I settle into my stance. I check my grip. I look at the ball. Then, the voices start.

“Keep your chin down, head steady, good, stay on plane, straighten out that left elbow, whoa, glue that right elbow to the body, now lead back down with the hips first, no, you’re leaning too far forward, wait, don’t swing so hard, let it flow, hey, don’t open up, follow through, thar she blows!” The ball sails high into the air, drifting right, over the asphalt and lampposts of the adjoining street, descending on a line of million-dollar homes. I close my eyes, wait, listen … thud … then sigh with relief. A rooftop. No shattered glass.

By the eighth hole, the entire course seems to be on Orange Alert. On the adjoining fairway, the lead foursome of the ladies tournament crouches behind carts. The rickety old-timers on the other side shuffle among the thickest trees. As I step up to hit the ball, my three colleagues stand behind me, ready to yell “Fore!” in chorus. I’m numb. I don’t think. I just swing and hit it 250 yards straight down the fairway. Through the stunned silence, I strut off the tee box. “Now we’re talking,” I say.

It takes just one shot to get a golf game going or to make a round memorable. When we reach my lengthy drive, I pull out my 5-iron, smile at everyone, stroll up to the ball, swing, and take out a divot that would make a gravedigger jealous. I walk the 10 feet to the ball, and hit it smack into the parking lot, where it bounces across the street onto the practice putting green.

“I’m done,” I declare. I unstrap my golf bag from the cart and walk off to my car. No one objects.

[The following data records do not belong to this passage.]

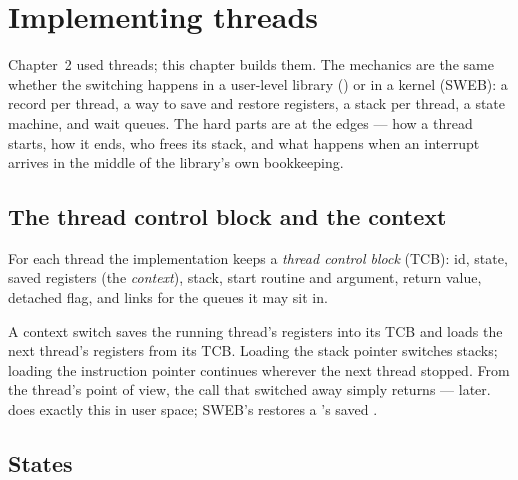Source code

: \chapter{Implementing threads}
\label{ch:impl}

Chapter~2 used threads; this chapter builds them. The mechanics are the
same whether the switching happens in a user-level library
() or in a kernel (SWEB): a record per thread, a way to save
and restore registers, a stack per thread, a state machine, and wait
queues. The hard parts are at the edges --- how a thread starts, how it
ends, who frees its stack, and what happens when an interrupt arrives in
the middle of the library's own bookkeeping.

\section{The thread control block and the context}

For each thread the implementation keeps a \emph{thread control block}
(TCB): id, state, saved registers (the \emph{context}), stack, start
routine and argument, return value, detached flag, and links for the
queues it may sit in.

A context switch saves the running thread's registers into its TCB and
loads the next thread's registers from its TCB. Loading the stack pointer
switches stacks; loading the instruction pointer continues wherever the
next thread stopped. From the thread's point of view, the call that
switched away simply returns --- later. 
does exactly this in user space; SWEB's 
restores a 's saved .

\section{States}

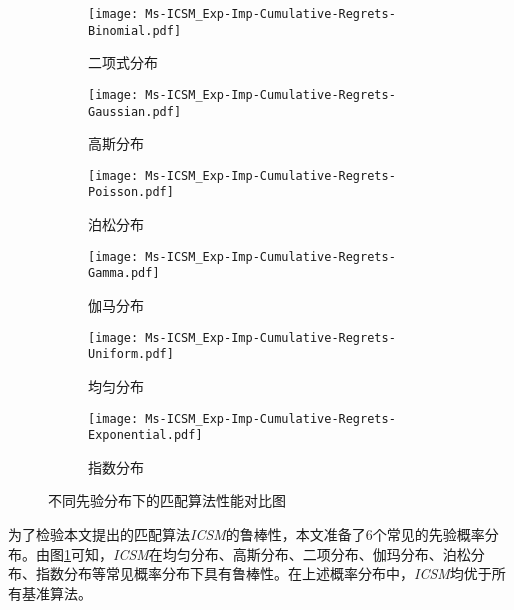 \begin{figure}[!htb]
	\centering
	\begin{subfigure}[t]{0.49\linewidth}
		\captionsetup{justification=centering} %
		\begin{minipage}[b]{1\linewidth}
			\texttt{[image: Ms-ICSM\_Exp-Imp-Cumulative-Regrets-Binomial.pdf]}
			\caption{二项式分布}
		\end{minipage}
	\end{subfigure}
	\begin{subfigure}[t]{0.49\linewidth}
		\captionsetup{justification=centering} %
		\begin{minipage}[b]{1\linewidth}
			\texttt{[image: Ms-ICSM\_Exp-Imp-Cumulative-Regrets-Gaussian.pdf]}
			\caption{高斯分布}
		\end{minipage}
	\end{subfigure}
	\begin{subfigure}[t]{0.49\linewidth}
		\captionsetup{justification=centering} %
		\begin{minipage}[b]{1\linewidth}
			\texttt{[image: Ms-ICSM\_Exp-Imp-Cumulative-Regrets-Poisson.pdf]}
			\caption{泊松分布}
		\end{minipage}
	\end{subfigure}
	\begin{subfigure}[t]{0.49\linewidth}
		\captionsetup{justification=centering} %
		\begin{minipage}[b]{1\linewidth}
			\texttt{[image: Ms-ICSM\_Exp-Imp-Cumulative-Regrets-Gamma.pdf]}
			\caption{伽马分布}
		\end{minipage}
	\end{subfigure}
	\begin{subfigure}[t]{0.49\linewidth}
		\captionsetup{justification=centering} %
		\begin{minipage}[b]{1\linewidth}
			\texttt{[image: Ms-ICSM\_Exp-Imp-Cumulative-Regrets-Uniform.pdf]}
			\caption{均匀分布}
		\end{minipage}
	\end{subfigure}
	\begin{subfigure}[t]{0.49\linewidth}
		\captionsetup{justification=centering} %
		\begin{minipage}[b]{1\linewidth}
			\texttt{[image: Ms-ICSM\_Exp-Imp-Cumulative-Regrets-Exponential.pdf]}
			\caption{指数分布}
		\end{minipage}
	\end{subfigure}
	\caption{不同先验分布下的匹配算法性能对比图}
	\label{Fig:Exp-Imp-Cumulative-Regrets}
\end{figure}
为了检验本文提出的匹配算法\emph{ICSM}的鲁棒性，本文准备了6个常见的先验概率分布。由图\ref{Fig:Exp-Imp-Cumulative-Regrets}可知，\emph{ICSM}在均匀分布、高斯分布、二项分布、伽玛分布、泊松分布、指数分布等常见概率分布下具有鲁棒性。在上述概率分布中，\emph{ICSM}均优于所有基准算法。



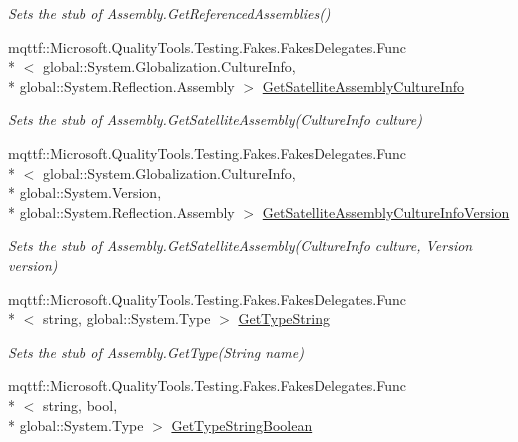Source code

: \begin{DoxyCompactItemize}
\begin{DoxyCompactList}\small\item\em Sets the stub of Assembly.\-Get\-Referenced\-Assemblies()\end{DoxyCompactList}\item 
mqttf\-::\-Microsoft.\-Quality\-Tools.\-Testing.\-Fakes.\-Fakes\-Delegates.\-Func\\*
$<$ global\-::\-System.\-Globalization.\-Culture\-Info, \\*
global\-::\-System.\-Reflection.\-Assembly $>$ \hyperlink{class_system_1_1_reflection_1_1_fakes_1_1_stub_assembly_ab74404daaacf9351673b34b7cb87ffa0}{Get\-Satellite\-Assembly\-Culture\-Info}
\begin{DoxyCompactList}\small\item\em Sets the stub of Assembly.\-Get\-Satellite\-Assembly(\-Culture\-Info culture)\end{DoxyCompactList}\item 
mqttf\-::\-Microsoft.\-Quality\-Tools.\-Testing.\-Fakes.\-Fakes\-Delegates.\-Func\\*
$<$ global\-::\-System.\-Globalization.\-Culture\-Info, \\*
global\-::\-System.\-Version, \\*
global\-::\-System.\-Reflection.\-Assembly $>$ \hyperlink{class_system_1_1_reflection_1_1_fakes_1_1_stub_assembly_acd122bd330cb44eb78f75cf6732974c3}{Get\-Satellite\-Assembly\-Culture\-Info\-Version}
\begin{DoxyCompactList}\small\item\em Sets the stub of Assembly.\-Get\-Satellite\-Assembly(\-Culture\-Info culture, Version version)\end{DoxyCompactList}\item 
mqttf\-::\-Microsoft.\-Quality\-Tools.\-Testing.\-Fakes.\-Fakes\-Delegates.\-Func\\*
$<$ string, global\-::\-System.\-Type $>$ \hyperlink{class_system_1_1_reflection_1_1_fakes_1_1_stub_assembly_a288c281e4297182d10278fa34405f5ba}{Get\-Type\-String}
\begin{DoxyCompactList}\small\item\em Sets the stub of Assembly.\-Get\-Type(\-String name)\end{DoxyCompactList}\item 
mqttf\-::\-Microsoft.\-Quality\-Tools.\-Testing.\-Fakes.\-Fakes\-Delegates.\-Func\\*
$<$ string, bool, \\*
global\-::\-System.\-Type $>$ \hyperlink{class_system_1_1_reflection_1_1_fakes_1_1_stub_assembly_a9e5085aed72b945da2aaa7eee2a98f30}{Get\-Type\-String\-Boolean}

\end{DoxyCompactItemize}
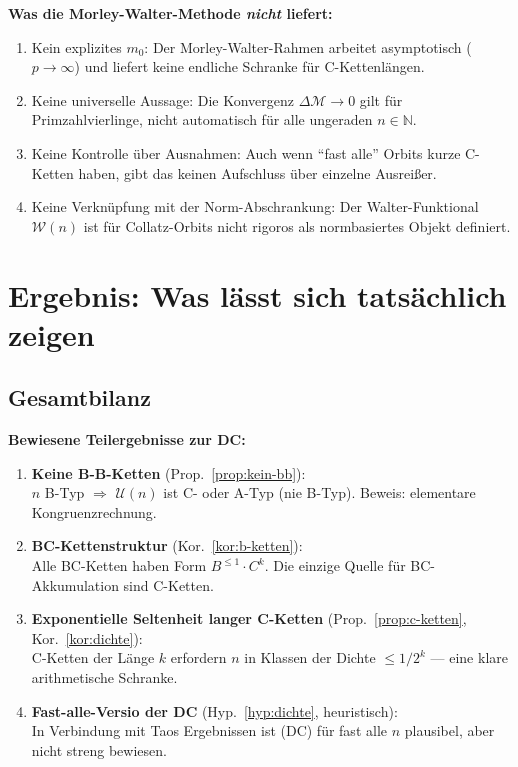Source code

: \documentclass[12pt,a4paper]{article}
\newcommand{\U}{\mathcal{U}}
\newcommand{\N}{\mathbb{N}}
\newcommand{\Mcal}{\mathcal{M}}      %
\newcommand{\Wcal}{\mathcal{W}}      %
\begin{document}
\begin{tcolorbox}[lücke]
\textbf{Was die Morley-Walter-Methode \emph{nicht} liefert:}
\begin{enumerate}[label=(\arabic*)]
  \item Kein explizites $m_0$: Der Morley-Walter-Rahmen arbeitet
    asymptotisch ($p \to \infty$) und liefert keine endliche Schranke
    für C-Kettenlängen.
  \item Keine universelle Aussage: Die Konvergenz $\Delta\Mcal \to 0$
    gilt für Primzahlvierlinge, nicht automatisch für alle
    ungeraden $n \in \N$.
  \item Keine Kontrolle über Ausnahmen: Auch wenn ``fast alle''
    Orbits kurze C-Ketten haben, gibt das keinen Aufschluss
    über einzelne Ausreißer.
  \item Keine Verknüpfung mit der Norm-Abschrankung:
    Der Walter-Funktional $\Wcal(n)$ ist für Collatz-Orbits
    nicht rigoros als normbasiertes Objekt definiert.
\end{enumerate}
\end{tcolorbox}

\section{Ergebnis: Was lässt sich tatsächlich zeigen}

\subsection{Gesamtbilanz}

\begin{tcolorbox}[ergebnis]
\textbf{Bewiesene Teilergebnisse zur DC:}
\begin{enumerate}[label=(\arabic*)]
  \item \textbf{Keine B-B-Ketten} (Prop.~\ref{prop:kein-bb}): \\
    $n$ B-Typ $\Rightarrow$ $\U(n)$ ist C- oder A-Typ (nie B-Typ).
    Beweis: elementare Kongruenzrechnung.

  \item \textbf{BC-Kettenstruktur} (Kor.~\ref{kor:b-ketten}): \\
    Alle BC-Ketten haben Form $B^{\leq 1} \cdot C^k$.
    Die einzige Quelle für BC-Akkumulation sind C-Ketten.

  \item \textbf{Exponentielle Seltenheit langer C-Ketten}
    (Prop.~\ref{prop:c-ketten}, Kor.~\ref{kor:dichte}): \\
    C-Ketten der Länge $k$ erfordern $n$ in Klassen der Dichte
    $\leq 1/2^k$ — eine klare arithmetische Schranke.

  \item \textbf{Fast-alle-Versio der DC}
    (Hyp.~\ref{hyp:dichte}, heuristisch): \\
    In Verbindung mit Taos Ergebnissen ist (DC) für fast alle $n$
    plausibel, aber nicht streng bewiesen.
\end{enumerate}
\end{tcolorbox}
\end{document}
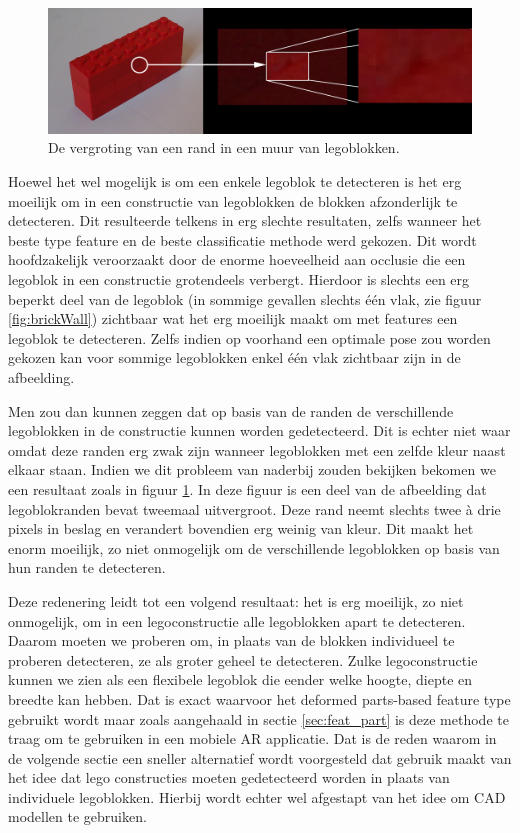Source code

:\begin{figure}
  \centering
  \includegraphics[width=\linewidth]{img/edges}
  \caption{De vergroting van een rand in een muur van legoblokken.}
  \label{fig:besl_edges}
\end{figure}

Hoewel het wel mogelijk is om een enkele legoblok te detecteren is het erg moeilijk om in een constructie van legoblokken de blokken afzonderlijk te detecteren. Dit resulteerde telkens in erg slechte resultaten, zelfs wanneer het beste type feature en de beste classificatie methode werd gekozen. Dit wordt hoofdzakelijk veroorzaakt door de enorme hoeveelheid aan occlusie die een legoblok in een constructie grotendeels verbergt. Hierdoor is slechts een erg beperkt deel van de legoblok (in sommige gevallen slechts \'e\'en vlak, zie figuur \ref{fig:brickWall}) zichtbaar wat het erg moeilijk maakt om met features een legoblok te detecteren. Zelfs indien op voorhand een optimale pose zou worden gekozen kan voor sommige legoblokken enkel \'e\'en vlak zichtbaar zijn in de afbeelding. 

Men zou dan kunnen zeggen dat op basis van de randen de verschillende legoblokken in de constructie kunnen worden gedetecteerd. Dit is echter niet waar omdat deze randen erg zwak zijn wanneer legoblokken met een zelfde kleur naast elkaar staan. Indien we dit probleem van naderbij zouden bekijken bekomen we een resultaat zoals in figuur \ref{fig:besl_edges}. In deze figuur is een deel van de afbeelding dat legoblokranden bevat tweemaal uitvergroot. Deze rand neemt slechts twee \`a drie pixels in beslag en verandert bovendien erg weinig van kleur. Dit maakt het enorm moeilijk, zo niet onmogelijk om de verschillende legoblokken op basis van hun randen te detecteren.

Deze redenering leidt tot een volgend resultaat: het is erg moeilijk, zo niet onmogelijk, om in een legoconstructie alle legoblokken apart te detecteren. Daarom moeten we proberen om, in plaats van de blokken individueel te proberen detecteren, ze als groter geheel te detecteren. Zulke legoconstructie kunnen we zien als een flexibele legoblok die eender welke hoogte, diepte en breedte kan hebben. Dat is exact waarvoor het deformed parts-based feature type gebruikt wordt maar zoals aangehaald in sectie \ref{sec:feat_part} is deze methode te traag om te gebruiken in een mobiele AR applicatie. Dat is de reden waarom in de volgende sectie een sneller alternatief wordt voorgesteld dat gebruik maakt van het idee dat lego constructies moeten gedetecteerd worden in plaats van individuele legoblokken. Hierbij wordt echter wel afgestapt van het idee om CAD modellen te gebruiken.

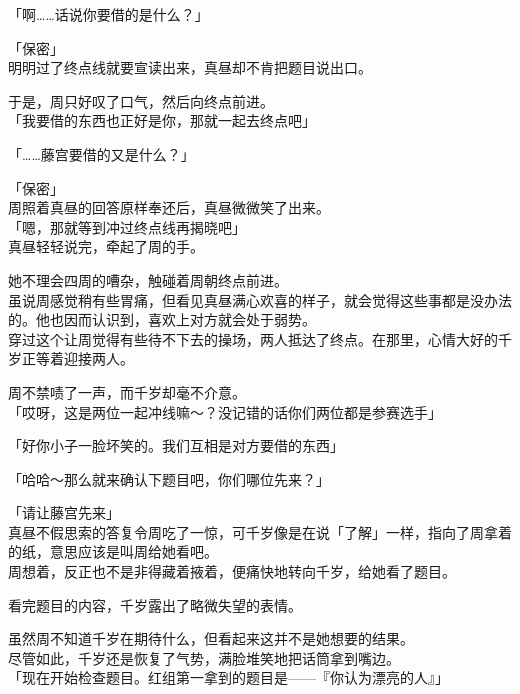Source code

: 「啊……话说你要借的是什么？」

「保密」\\

明明过了终点线就要宣读出来，真昼却不肯把题目说出口。

于是，周只好叹了口气，然后向终点前进。\\

「我要借的东西也正好是你，那就一起去终点吧」

「……藤宫要借的又是什么？」

「保密」\\

周照着真昼的回答原样奉还后，真昼微微笑了出来。\\

「嗯，那就等到冲过终点线再揭晓吧」\\

真昼轻轻说完，牵起了周的手。

她不理会四周的嘈杂，触碰着周朝终点前进。\\

虽说周感觉稍有些胃痛，但看见真昼满心欢喜的样子，就会觉得这些事都是没办法的。他也因而认识到，喜欢上对方就会处于弱势。\\

穿过这个让周觉得有些待不下去的操场，两人抵达了终点。在那里，心情大好的千岁正等着迎接两人。

周不禁啧了一声，而千岁却毫不介意。\\

「哎呀，这是两位一起冲线嘛～？没记错的话你们两位都是参赛选手」

「好你小子一脸坏笑的。我们互相是对方要借的东西」

「哈哈～那么就来确认下题目吧，你们哪位先来？」

「请让藤宫先来」\\

真昼不假思索的答复令周吃了一惊，可千岁像是在说「了解」一样，指向了周拿着的纸，意思应该是叫周给她看吧。\\

周想着，反正也不是非得藏着掖着，便痛快地转向千岁，给她看了题目。

看完题目的内容，千岁露出了略微失望的表情。

虽然周不知道千岁在期待什么，但看起来这并不是她想要的结果。\\

尽管如此，千岁还是恢复了气势，满脸堆笑地把话筒拿到嘴边。\\

「现在开始检查题目。红组第一拿到的题目是——『你认为漂亮的人』」\\

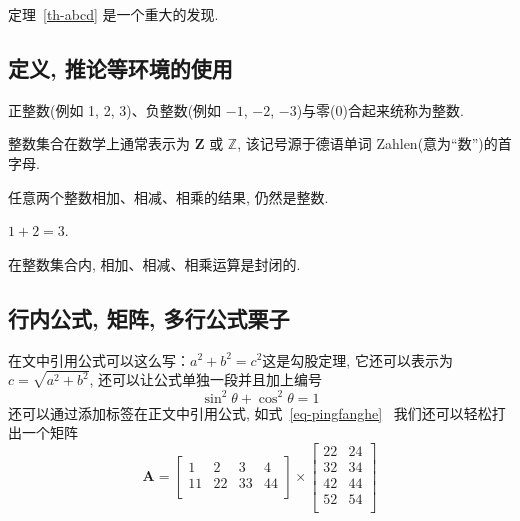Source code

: \documentclass[forprint]{YAUthesis}
\begin{document}
定理~\ref{th-abcd} 是一个重大的发现.

\subsection{定义, 推论等环境的使用}
\begin{definition}[整数]
 正整数(例如 1, 2, 3)、负整数(例如 ${−1}$, $−2$, $−3$)与零(0)合起来统称为{\heiti 整数}.
\end{definition}

\begin{remark}
  整数集合在数学上通常表示为 $\mathbf{Z}$ 或 $\mathbb{Z}$, 该记号源于德语单词 Zahlen(意为``数'')的首字母.
\end{remark}

\begin{proposition}
任意两个整数相加、相减、相乘的结果, 仍然是整数.
\end{proposition}

\begin{example}
  $1+2=3$.
\end{example}

\begin{corollary}
   在整数集合内, 相加、相减、相乘运算是封闭的.
\end{corollary}

\subsection{行内公式, 矩阵, 多行公式栗子}
在文中引用公式可以这么写：$a^2+b^2=c^2$这是勾股定理, 它还可以表示为$c=\sqrt{a^2+b^2}$, 还可以让公式单独一段并且加上编号
\begin{equation}\label{eq-pingfanghe}
\sin^2{\theta}+\cos^2{\theta}=1 
\end{equation}
还可以通过添加标签在正文中引用公式, 如式~\eqref{eq-pingfanghe}~
我们还可以轻松打出一个矩阵
\begin{equation}
\bm{A}=\begin{bmatrix} %
1&2&3&4\\
11&22&33&44\\
\end{bmatrix}
\times\begin{bmatrix}
22&24\\
32&34\\
42&44\\
52&54\\
\end{bmatrix}
\end{equation}
\end{document}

As I drive off, I know that saying goodbye to these Edenic surroundings will be difficult. But when stately trees, glistening water, and finely granulated expanses of sand morph into hazards and traps trying to entice each of my errant shots, it’s time to quit. I know I should just stop to smell the roses, but when I’m being pricked by thorns as I’m reaching for that wayward shot I sent into the undergrowth, that’s it.